Puppetserver performance plummeting a few hours after startup

285 views
Skip to first unread message

Martijn Grendelman

unread,
Feb 6, 2020, 10:51:42 AM2/6/20
to Puppet Users
Hi,

A question about Puppetserver performance.

For quite a while now, our primary Puppet server is suffering from severe slowness and high CPU usage. We have tried to tweak its settings, giving it more memory (Xmx = 6 GB at the moment) and toying with the 'max-active-instances' setting to no avail. The server has 8 virtual cores and 12 GB memory in total, to run Pupperserver, PuppetDB and PostgreSQL.

Notably, after a restart, the performance is acceptable for a while (several hours, up to a almost day), but then it plummets again.

We figured that the server was just unable to cope with the load (we had over 270 nodes talking to it in 30 min intervals), so we added a second master that now takes more than half of that load (150 nodes). That did not make any difference at all for the primary server. The secondary server however, has no trouble at all dealing with the load we gave it.

In the graph below, that displays catalog compilation times for both servers, you can see the new master in green. It has very constant high performance. The old master is in yellow. After a restart, the compile times are good (not great) for a while.The first dip represents ca. 4 hours, the second dip was 18 hours. At some point, the catalog compilation times sky-rocket, as does the server load. 10 seconds in the graph below corresponds to a server load of around 2, while 40 seconds corresponds to a server load of around 5. It's the Puppetserver process using the CPU.

The second server, the green line, has a consistent server load of around 1, with 4 GB memory (2 GB for the Puppetserver JVM) and 2 cores (it's an EC2 t3.medium).

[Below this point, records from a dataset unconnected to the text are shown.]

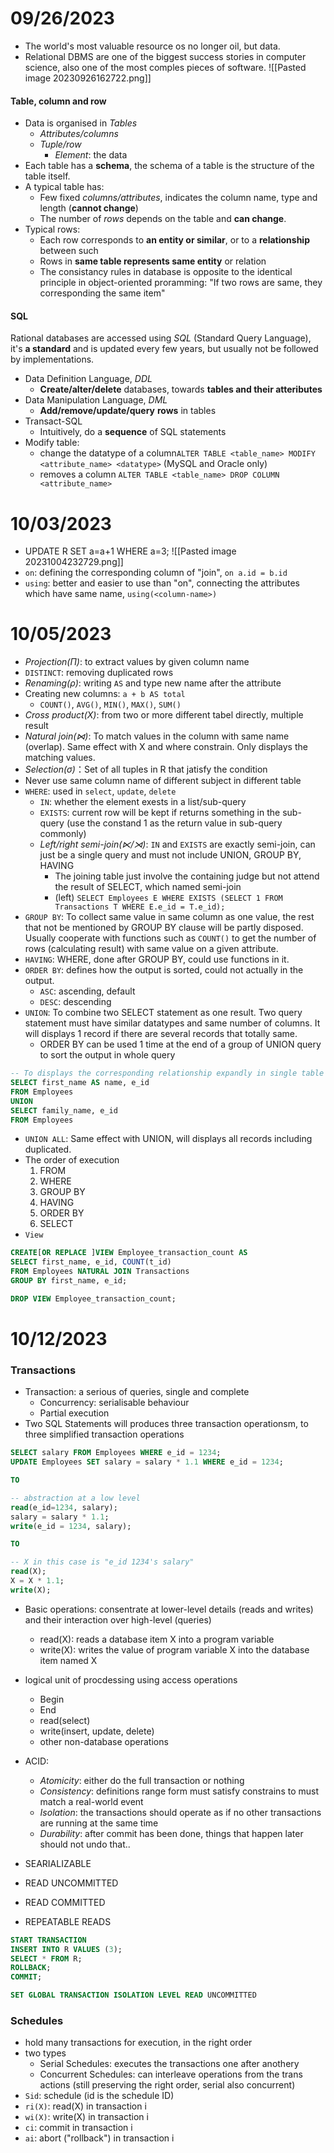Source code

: # 09/26/2023
- The world's most valuable resource os no longer oil, but data.
- Relational DBMS are one of the biggest success stories in computer science, also one of the most comples pieces of software.
![[Pasted image 20230926162722.png]]

#### Table, column and row
- Data is organised in *Tables*
	- *Attributes/columns*
	- *Tuple/row*
		- *Element*: the data
- Each table has a **schema**, the schema of a table is the structure of the table itself.
- A typical table has:
	- Few fixed *columns/attributes*, indicates the column name, type and length (**cannot change**)
	- The number of *rows* depends on the table and **can change**. 
- Typical rows:
	- Each row corresponds to **an entity or similar**, or to a **relationship** between such
	- Rows in **same table represents same entity** or relation
	- The consistancy rules in database is opposite to the identical principle in object-oriented proramming: "If two rows are same, they corresponding the same item"

#### SQL
Rational databases are accessed using *SQL* (Standard Query Language), it's **a standard** and is updated every few years, but usually not be followed by implementations.
- Data Definition Language, *DDL*
	- **Create/alter/delete** databases, towards **tables and their atteributes**
- Data Manipulation Language, *DML*
	- **Add/remove/update/query** **rows** in tables
- Transact-SQL
	- Intuitively, do a **sequence** of SQL statements
- Modify table: 
	- change the datatype of a column`ALTER TABLE <table_name> MODIFY <attribute_name> <datatype>` (MySQL and Oracle only)
	- removes a column `ALTER TABLE <table_name> DROP COLUMN <attribute_name>`


# 10/03/2023
- UPDATE R SET a=a+1 WHERE a=3;
![[Pasted image 20231004232729.png]]
- `on`: defining the corresponding column of "join", `on a.id = b.id`
- `using`: better and easier to use than "on", connecting the attributes which have same name, `using(<column-name>)`

# 10/05/2023
- *Projection(Π)*: to extract values by given column name
- `DISTINCT`: removing duplicated rows
- *Renaming(ρ)*: writing `AS` and type new name after the attribute
- Creating new columns: `a + b AS total`
	- `COUNT()`, `AVG()`, `MIN()`, `MAX()`, `SUM()`
- *Cross product(Х)*: from two or more different tabel directly, multiple result
- *Natural join(⋈)*: To match values in the column with same name (overlap). Same effect with Х and where constrain. Only displays the matching values.
- *Selection(σ)*：Set of all tuples in R that jatisfy the condition
- Never use same column name of different subject in different table
- `WHERE`: used in `select`, `update`, `delete`
	- `IN`: whether the element exests in a list/sub-query
	- `EXISTS`: current row will be kept if returns something in the sub-query (use the constand 1 as the return value in sub-query commonly)
	- *Left/right semi-join(⋉/⋊)*: `IN` and `EXISTS` are exactly semi-join, can just be a single query and must not include UNION, GROUP BY, HAVING
		- The joining table just involve the containing judge but not attend the result of SELECT, which named semi-join
		- (left) `SELECT Employees E WHERE EXISTS (SELECT 1 FROM Transactions T WHERE E.e_id = T.e_id);`
- `GROUP BY`: To collect same value in same column as one value, the rest that not be mentioned by GROUP BY clause will be partly disposed. Usually cooperate with functions such as `COUNT()` to get the number of rows (calculating result) with same value on a given attribute.
- `HAVING`: WHERE, done after GROUP BY, could use functions in it.
- `ORDER BY`: defines how the output is sorted, could not actually in the output. 
	- `ASC`: ascending, default
	- `DESC`: descending
- `UNION`: To combine two SELECT statement as one result. Two query statement must have similar datatypes and same number of columns. It will displays 1 record if there are several records that totally same.
	- ORDER BY can be used 1 time at the end of a group of UNION query to sort the output in whole query
```sql
-- To displays the corresponding relationship expandly in single table
SELECT first_name AS name, e_id
FROM Employees
UNION
SELECT family_name, e_id
FROM Employees
```
- `UNION ALL`: Same effect with UNION, will displays all records including duplicated.
- The order of execution
	1. FROM
	2. WHERE
	3. GROUP BY
	4. HAVING
	5. ORDER BY
	6. SELECT
- `View`

```sql
CREATE[OR REPLACE ]VIEW Employee_transaction_count AS
SELECT first_name, e_id, COUNT(t_id)
FROM Employees NATURAL JOIN Transactions
GROUP BY first_name, e_id;

DROP VIEW Employee_transaction_count;
```

# 10/12/2023
### Transactions
- Transaction: a serious of queries, single and complete
	- Concurrency: serialisable behaviour
	- Partial execution
- Two SQL Statements will produces three transaction operationsm, to three simplified transaction operations

```sql
SELECT salary FROM Employees WHERE e_id = 1234;
UPDATE Employees SET salary = salary * 1.1 WHERE e_id = 1234;

TO

-- abstraction at a low level
read(e_id=1234, salary);
salary = salary * 1.1;
write(e_id = 1234, salary);

TO

-- X in this case is "e_id 1234's salary"
read(X);
X = X * 1.1;
write(X);
```
- Basic operations: consentrate at lower-level details (reads and writes) and their interaction over high-level (queries)
	- read(X): reads a database item X into a program variable
	- write(X): writes the value of program variable X into the database item named X
- logical unit of procdessing using access operations
	- Begin
	- End
	- read(select)
	- write(insert, update, delete)
	- other non-database operations

- ACID: 
	- *Atomicity*: either do the full transaction or nothing
	- *Consistency*: definitions range form must satisfy constrains to must match a real-world event
	- *Isolation*: the transactions should operate as if no other transactions are running at the same time
	- *Durability*: after commit has been done, things that happen later should not undo that..
- SEARIALIZABLE
- READ UNCOMMITTED
- READ COMMITTED
- REPEATABLE READS
```sql
START TRANSACTION
INSERT INTO R VALUES (3);
SELECT * FROM R;
ROLLBACK;
COMMIT;

SET GLOBAL TRANSACTION ISOLATION LEVEL READ UNCOMMITTED
```

### Schedules
- hold many transactions for execution, in the right order
- two types
	- Serial Schedules: executes the transactions one after anothery
	- Concurrent Schedules: can interleave operations from the trans actions (still preserving the right order, serial also concurrent)
- `Sid`: schedule (id is the schedule ID)
- `ri(X)`: read(X) in transaction i
- `wi(X)`: write(X) in transaction i
- `ci`: commit in transaction i
- `ai`: abort ("rollback") in transaction i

If I have 110 nodes, doing two runs per hour, that each take 30 seconds to run, I would still have a concurrency of less than 2, so Puppet causing a consistent load of 5 seems strange. My first thought would be that it's garbage collection or something like that, but the server plenty of memory (OS cache has 2GB).

Any ideas on what makes the Puppetserver starting using so much CPU? What can we try to keep it down?

Thanks,
Martijn Grendelman

Yvan Broccard

unread,
Feb 6, 2020, 1:14:16 PM2/6/20
to puppet...@googlegroups.com
Hi,

I add the same issue a couple of months ago. The catalog compilation time of the puppet server was taking more and more time for no reason. I added more Puppet server to take the load, but the load on that actual "first" server could not go back to a lower execution time.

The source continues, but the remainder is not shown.